### [Supplied records]
((

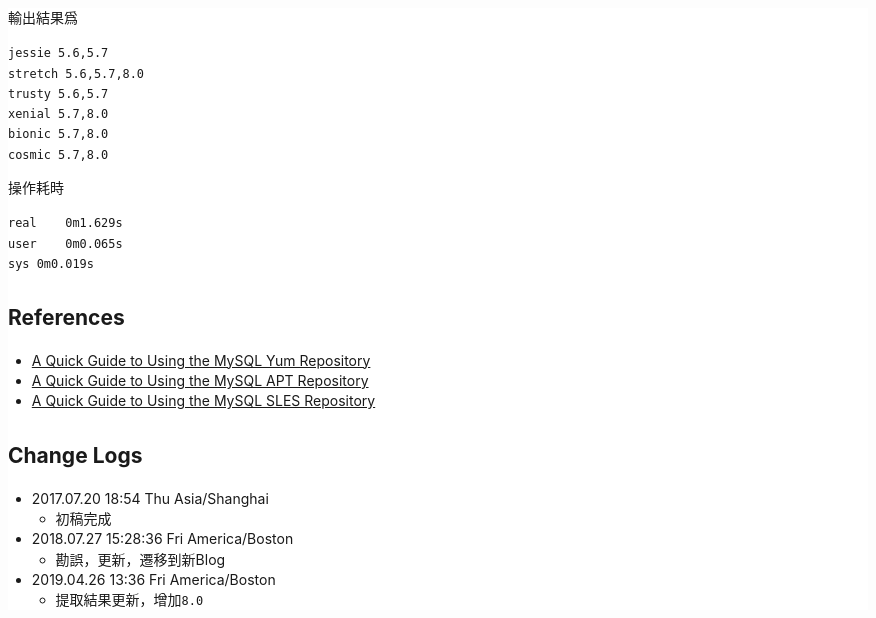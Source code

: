 輸出結果爲

```bash
jessie 5.6,5.7
stretch 5.6,5.7,8.0
trusty 5.6,5.7
xenial 5.7,8.0
bionic 5.7,8.0
cosmic 5.7,8.0
```

操作耗時
```bash
real	0m1.629s
user	0m0.065s
sys	0m0.019s
```

## References
* [A Quick Guide to Using the MySQL Yum Repository](https://dev.mysql.com/doc/mysql-yum-repo-quick-guide/en/)
* [A Quick Guide to Using the MySQL APT Repository](https://dev.mysql.com/doc/mysql-apt-repo-quick-guide/en/)
* [A Quick Guide to Using the MySQL SLES Repository](https://dev.mysql.com/doc/mysql-sles-repo-quick-guide/en/)


## Change Logs
* 2017.07.20 18:54 Thu Asia/Shanghai
    * 初稿完成
* 2018.07.27 15:28:36 Fri America/Boston
    * 勘誤，更新，遷移到新Blog
* 2019.04.26 13:36 Fri America/Boston
    * 提取結果更新，增加`8.0`



[mysql]: https://www.mysql.com "MySQL is the world's most popular open source database."
[percona]:https://www.percona.com "The Database Performance Experts"
[mariadb]:https://mariadb.com/ "MariaDB | Enterprise Open Source Database & Data Warehouse"
[mysql_repositories]:https://dev.mysql.com/downloads/repo/ "MySQL :: MySQL Repositories"


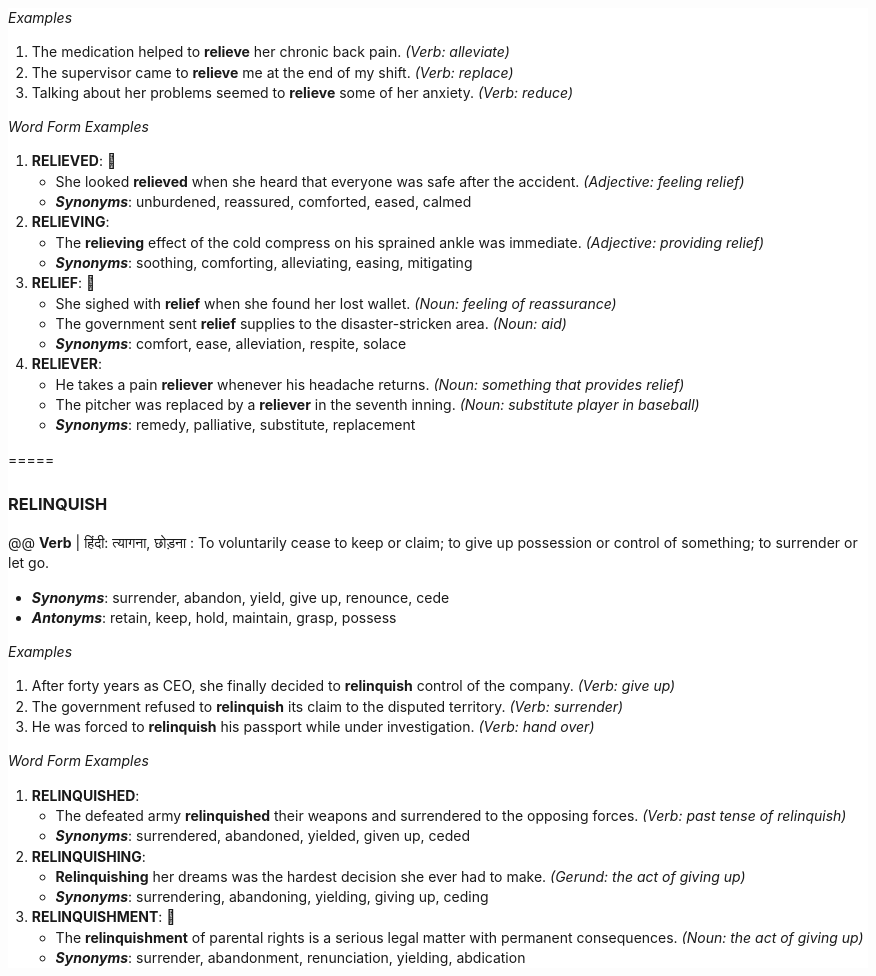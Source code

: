_Examples_
1. The medication helped to **relieve** her chronic back pain. *(Verb: alleviate)*
2. The supervisor came to **relieve** me at the end of my shift. *(Verb: replace)*
3. Talking about her problems seemed to **relieve** some of her anxiety. *(Verb: reduce)*

_Word Form Examples_
1. **RELIEVED**: 🌟
   - She looked **relieved** when she heard that everyone was safe after the accident. *(Adjective: feeling relief)*
   - ***Synonyms***: unburdened, reassured, comforted, eased, calmed
2. **RELIEVING**:
   - The **relieving** effect of the cold compress on his sprained ankle was immediate. *(Adjective: providing relief)*
   - ***Synonyms***: soothing, comforting, alleviating, easing, mitigating
3. **RELIEF**: 🌟
   - She sighed with **relief** when she found her lost wallet. *(Noun: feeling of reassurance)*
   - The government sent **relief** supplies to the disaster-stricken area. *(Noun: aid)*
   - ***Synonyms***: comfort, ease, alleviation, respite, solace
4. **RELIEVER**:
   - He takes a pain **reliever** whenever his headache returns. *(Noun: something that provides relief)*
   - The pitcher was replaced by a **reliever** in the seventh inning. *(Noun: substitute player in baseball)*
   - ***Synonyms***: remedy, palliative, substitute, replacement

=====

### RELINQUISH
@@
**Verb** | हिंदी: त्यागना, छोड़ना : To voluntarily cease to keep or claim; to give up possession or control of something; to surrender or let go.
- ***Synonyms***: surrender, abandon, yield, give up, renounce, cede
- ***Antonyms***: retain, keep, hold, maintain, grasp, possess

_Examples_
1. After forty years as CEO, she finally decided to **relinquish** control of the company. *(Verb: give up)*
2. The government refused to **relinquish** its claim to the disputed territory. *(Verb: surrender)*
3. He was forced to **relinquish** his passport while under investigation. *(Verb: hand over)*

_Word Form Examples_
1. **RELINQUISHED**: 
   - The defeated army **relinquished** their weapons and surrendered to the opposing forces. *(Verb: past tense of relinquish)*
   - ***Synonyms***: surrendered, abandoned, yielded, given up, ceded
2. **RELINQUISHING**: 
   - **Relinquishing** her dreams was the hardest decision she ever had to make. *(Gerund: the act of giving up)*
   - ***Synonyms***: surrendering, abandoning, yielding, giving up, ceding
3. **RELINQUISHMENT**: 🌟
   - The **relinquishment** of parental rights is a serious legal matter with permanent consequences. *(Noun: the act of giving up)*
   - ***Synonyms***: surrender, abandonment, renunciation, yielding, abdication
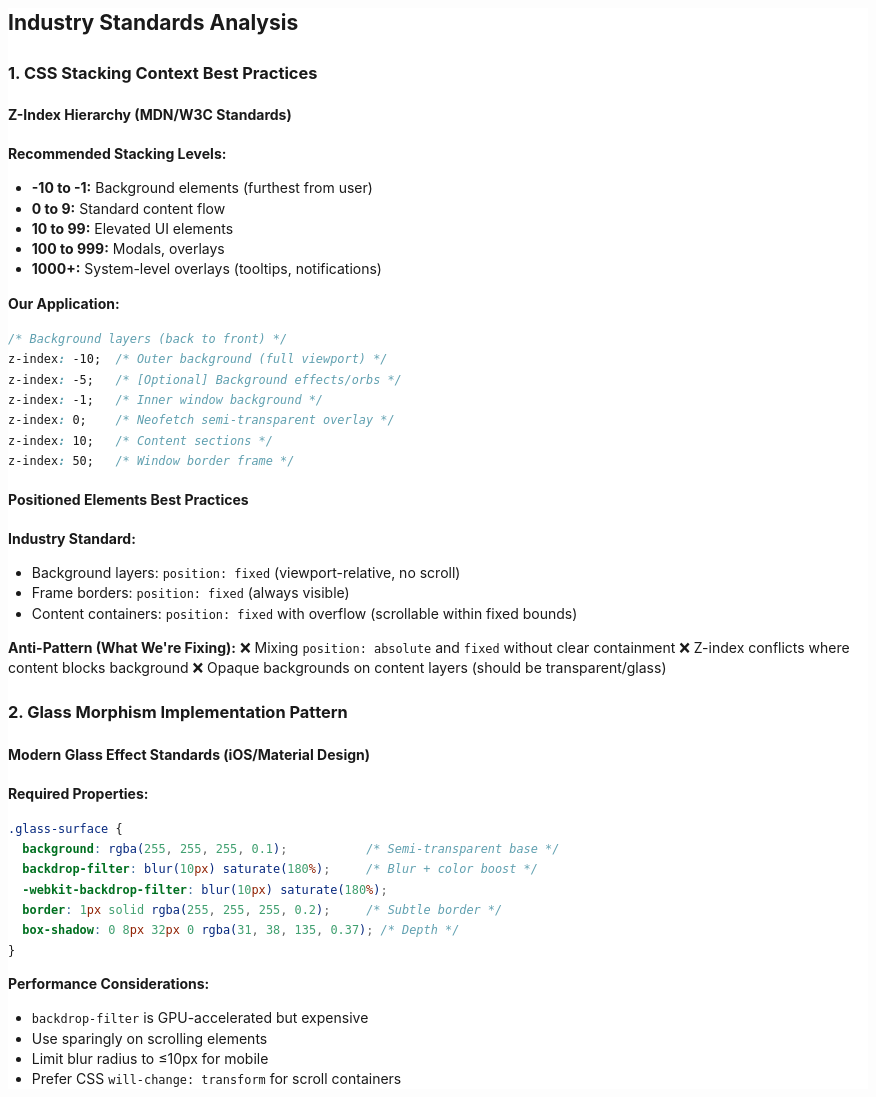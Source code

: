 
## Industry Standards Analysis

### 1. CSS Stacking Context Best Practices

#### Z-Index Hierarchy (MDN/W3C Standards)

**Recommended Stacking Levels:**
- **-10 to -1:** Background elements (furthest from user)
- **0 to 9:** Standard content flow
- **10 to 99:** Elevated UI elements
- **100 to 999:** Modals, overlays
- **1000+:** System-level overlays (tooltips, notifications)

**Our Application:**
```css
/* Background layers (back to front) */
z-index: -10;  /* Outer background (full viewport) */
z-index: -5;   /* [Optional] Background effects/orbs */
z-index: -1;   /* Inner window background */
z-index: 0;    /* Neofetch semi-transparent overlay */
z-index: 10;   /* Content sections */
z-index: 50;   /* Window border frame */
```

#### Positioned Elements Best Practices

**Industry Standard:**
- Background layers: `position: fixed` (viewport-relative, no scroll)
- Frame borders: `position: fixed` (always visible)
- Content containers: `position: fixed` with overflow (scrollable within fixed bounds)

**Anti-Pattern (What We're Fixing):**
❌ Mixing `position: absolute` and `fixed` without clear containment
❌ Z-index conflicts where content blocks background
❌ Opaque backgrounds on content layers (should be transparent/glass)

### 2. Glass Morphism Implementation Pattern

#### Modern Glass Effect Standards (iOS/Material Design)

**Required Properties:**
```css
.glass-surface {
  background: rgba(255, 255, 255, 0.1);           /* Semi-transparent base */
  backdrop-filter: blur(10px) saturate(180%);     /* Blur + color boost */
  -webkit-backdrop-filter: blur(10px) saturate(180%);
  border: 1px solid rgba(255, 255, 255, 0.2);     /* Subtle border */
  box-shadow: 0 8px 32px 0 rgba(31, 38, 135, 0.37); /* Depth */
}
```

**Performance Considerations:**
- `backdrop-filter` is GPU-accelerated but expensive
- Use sparingly on scrolling elements
- Limit blur radius to ≤10px for mobile
- Prefer CSS `will-change: transform` for scroll containers

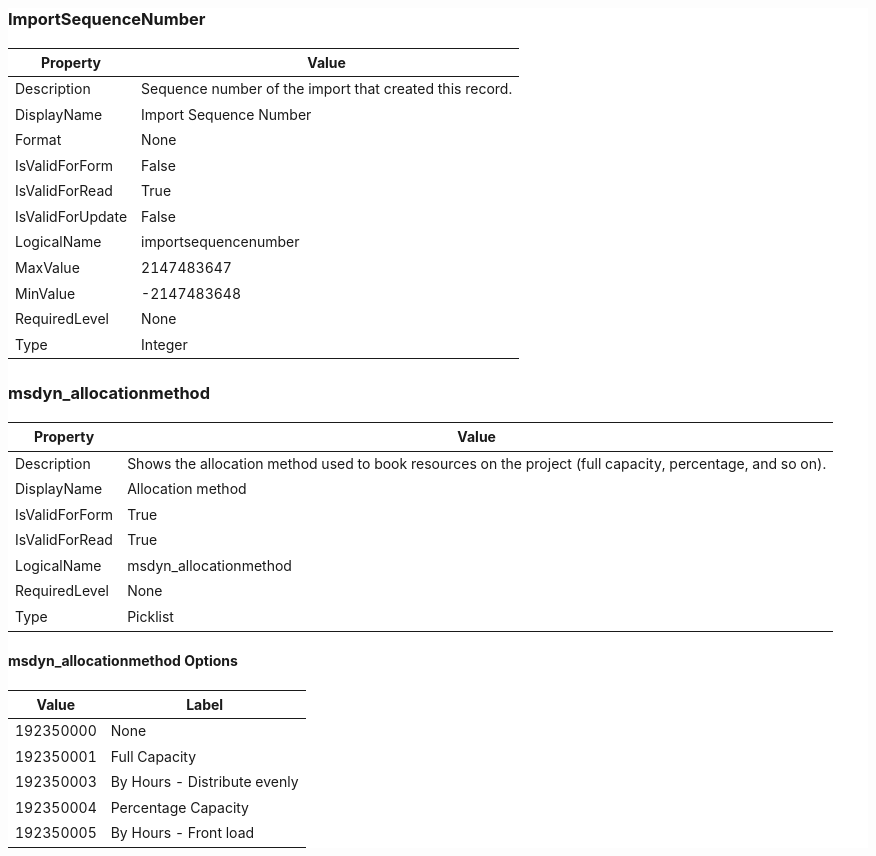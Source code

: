 

### <a name="BKMK_ImportSequenceNumber"></a> ImportSequenceNumber

|Property|Value|
|--------|-----|
|Description|Sequence number of the import that created this record.|
|DisplayName|Import Sequence Number|
|Format|None|
|IsValidForForm|False|
|IsValidForRead|True|
|IsValidForUpdate|False|
|LogicalName|importsequencenumber|
|MaxValue|2147483647|
|MinValue|-2147483648|
|RequiredLevel|None|
|Type|Integer|


### <a name="BKMK_msdyn_allocationmethod"></a> msdyn_allocationmethod

|Property|Value|
|--------|-----|
|Description|Shows the allocation method used to book resources on the project (full capacity, percentage, and so on).|
|DisplayName|Allocation method|
|IsValidForForm|True|
|IsValidForRead|True|
|LogicalName|msdyn_allocationmethod|
|RequiredLevel|None|
|Type|Picklist|

#### msdyn_allocationmethod Options

|Value|Label|
|-----|-----|
|192350000|None|
|192350001|Full Capacity|
|192350003|By Hours - Distribute evenly|
|192350004|Percentage Capacity|
|192350005|By Hours - Front load|

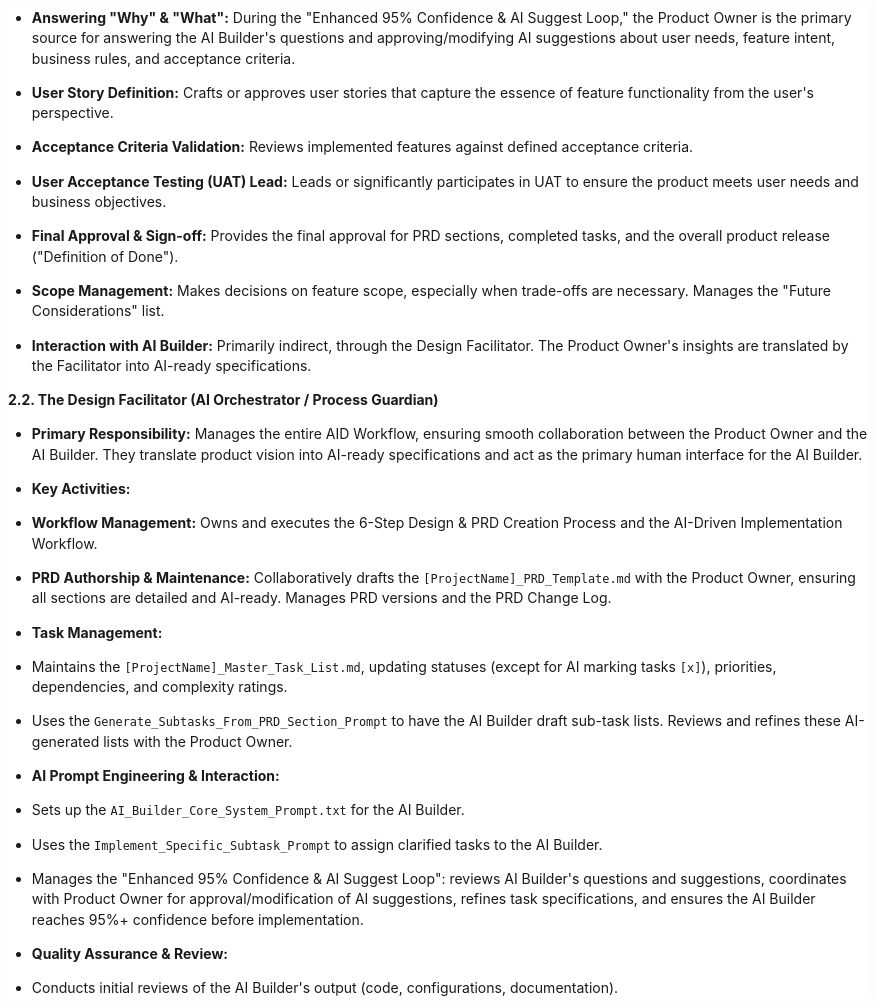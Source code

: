 *   **Answering "Why" & "What":** During the "Enhanced 95% Confidence & AI Suggest Loop," the Product Owner is the primary source for answering the AI Builder's questions and approving/modifying AI suggestions about user needs, feature intent, business rules, and acceptance criteria.

*   **User Story Definition:** Crafts or approves user stories that capture the essence of feature functionality from the user's perspective.

*   **Acceptance Criteria Validation:** Reviews implemented features against defined acceptance criteria.

*   **User Acceptance Testing (UAT) Lead:** Leads or significantly participates in UAT to ensure the product meets user needs and business objectives.

*   **Final Approval & Sign-off:** Provides the final approval for PRD sections, completed tasks, and the overall product release ("Definition of Done").

*   **Scope Management:** Makes decisions on feature scope, especially when trade-offs are necessary. Manages the "Future Considerations" list.

*   **Interaction with AI Builder:** Primarily indirect, through the Design Facilitator. The Product Owner's insights are translated by the Facilitator into AI-ready specifications.



**2.2. The Design Facilitator (AI Orchestrator / Process Guardian)**



*   **Primary Responsibility:** Manages the entire AID Workflow, ensuring smooth collaboration between the Product Owner and the AI Builder. They translate product vision into AI-ready specifications and act as the primary human interface for the AI Builder.

*   **Key Activities:**

*   **Workflow Management:** Owns and executes the 6-Step Design & PRD Creation Process and the AI-Driven Implementation Workflow.

*   **PRD Authorship & Maintenance:** Collaboratively drafts the `[ProjectName]_PRD_Template.md` with the Product Owner, ensuring all sections are detailed and AI-ready. Manages PRD versions and the PRD Change Log.

*   **Task Management:**

*   Maintains the `[ProjectName]_Master_Task_List.md`, updating statuses (except for AI marking tasks `[x]`), priorities, dependencies, and complexity ratings.

*   Uses the `Generate_Subtasks_From_PRD_Section_Prompt` to have the AI Builder draft sub-task lists. Reviews and refines these AI-generated lists with the Product Owner.

*   **AI Prompt Engineering & Interaction:**

*   Sets up the `AI_Builder_Core_System_Prompt.txt` for the AI Builder.

*   Uses the `Implement_Specific_Subtask_Prompt` to assign clarified tasks to the AI Builder.

*   Manages the "Enhanced 95% Confidence & AI Suggest Loop": reviews AI Builder's questions and suggestions, coordinates with Product Owner for approval/modification of AI suggestions, refines task specifications, and ensures the AI Builder reaches 95%+ confidence before implementation.

*   **Quality Assurance & Review:**

*   Conducts initial reviews of the AI Builder's output (code, configurations, documentation).
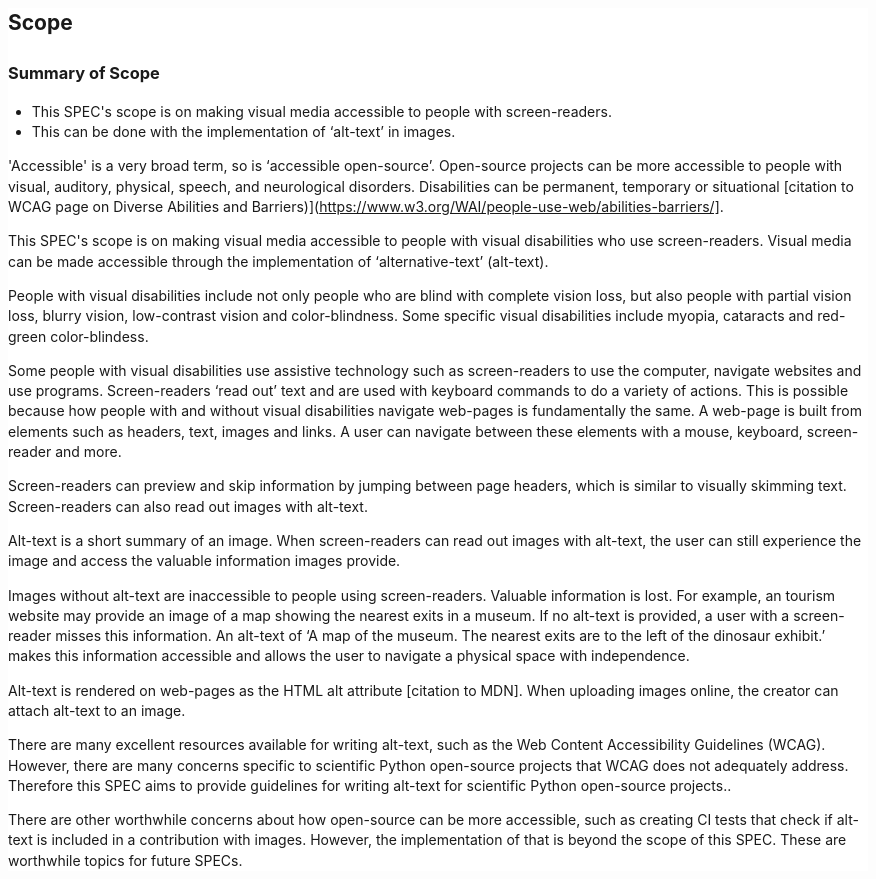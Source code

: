 ## Scope
### Summary of Scope
* This SPEC's scope is on making visual media accessible to people with screen-readers.
* This can be done with the implementation of ‘alt-text’ in images.


 'Accessible' is a very broad term, so is ‘accessible open-source’. Open-source projects can be more accessible to people with visual, auditory, physical, speech, and neurological disorders. Disabilities can be permanent, temporary or situational [citation to WCAG page on Diverse Abilities and Barriers)](https://www.w3.org/WAI/people-use-web/abilities-barriers/]. 


This SPEC's scope is on making visual media accessible to people with visual disabilities who use screen-readers. Visual media can be made accessible through the implementation of ‘alternative-text’ (alt-text).


People with visual disabilities include not only people who are blind with complete vision loss, but also people with partial vision loss, blurry vision, low-contrast vision and color-blindness. Some specific visual disabilities include myopia, cataracts and red-green color-blindess.


Some people with visual disabilities use assistive technology such as screen-readers to use the computer, navigate websites and use programs. Screen-readers ‘read out’ text and are used with keyboard commands to do a variety of actions. This is possible because how people with and without visual disabilities navigate web-pages is fundamentally the same. A web-page is built from elements such as headers, text, images and links. A user can navigate between these elements with a mouse, keyboard, screen-reader and more.


Screen-readers can preview and skip information by jumping between page headers, which is similar to visually skimming text. Screen-readers can also read out images with alt-text.


Alt-text is a short summary of an image. When screen-readers can read out images with alt-text, the user can still experience the image and access the valuable information images provide.


Images without alt-text are inaccessible to people using screen-readers. Valuable information is lost. For example, an tourism website may provide an image of a map showing the nearest exits in a museum. If no alt-text is provided, a user with a screen-reader misses this information. An alt-text of ‘A map of the museum. The nearest exits are to the left of the dinosaur exhibit.’ makes this information accessible and allows the user to navigate a physical space with independence.


Alt-text is rendered on web-pages as the HTML alt attribute [citation to MDN]. When uploading images online, the creator can attach alt-text to an image.


There are many excellent resources available for writing alt-text, such as the Web Content Accessibility Guidelines (WCAG). However, there are many concerns specific to scientific Python open-source projects that WCAG does not adequately address. Therefore this SPEC aims to provide guidelines for writing alt-text for scientific Python open-source projects..


There are other worthwhile concerns about how open-source can be more accessible, such as creating CI tests that check if alt-text is included in a contribution with images. However, the implementation of that is beyond the scope of this SPEC. These are worthwhile topics for future SPECs.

))

### [What you will do]
Nothing but the lines from the beginning of the material through the line with "comforted, eased, calmed" should appear, printed exactly, with no pictures among them.

### [Worked solution]
Source code

: 輸出結果爲

```bash
jessie 5.6,5.7
stretch 5.6,5.7,8.0
trusty 5.6,5.7
xenial 5.7,8.0
bionic 5.7,8.0
cosmic 5.7,8.0
```

操作耗時
```bash
real	0m1.629s
user	0m0.065s
sys	0m0.019s
```

## References
* [A Quick Guide to Using the MySQL Yum Repository](https://dev.mysql.com/doc/mysql-yum-repo-quick-guide/en/)
* [A Quick Guide to Using the MySQL APT Repository](https://dev.mysql.com/doc/mysql-apt-repo-quick-guide/en/)
* [A Quick Guide to Using the MySQL SLES Repository](https://dev.mysql.com/doc/mysql-sles-repo-quick-guide/en/)


## Change Logs
* 2017.07.20 18:54 Thu Asia/Shanghai
    * 初稿完成
* 2018.07.27 15:28:36 Fri America/Boston
    * 勘誤，更新，遷移到新Blog
* 2019.04.26 13:36 Fri America/Boston
    * 提取結果更新，增加`8.0`



[mysql]: https://www.mysql.com "MySQL is the world's most popular open source database."
[percona]:https://www.percona.com "The Database Performance Experts"
[mariadb]:https://mariadb.com/ "MariaDB | Enterprise Open Source Database & Data Warehouse"
[mysql_repositories]:https://dev.mysql.com/downloads/repo/ "MySQL :: MySQL Repositories"


Source code

:_Examples_
1. The medication helped to **relieve** her chronic back pain. *(Verb: alleviate)*
2. The supervisor came to **relieve** me at the end of my shift. *(Verb: replace)*
3. Talking about her problems seemed to **relieve** some of her anxiety. *(Verb: reduce)*

_Word Form Examples_
1. **RELIEVED**: 🌟
   - She looked **relieved** when she heard that everyone was safe after the accident. *(Adjective: feeling relief)*
   - ***Synonyms***: unburdened, reassured, comforted, eased, calmed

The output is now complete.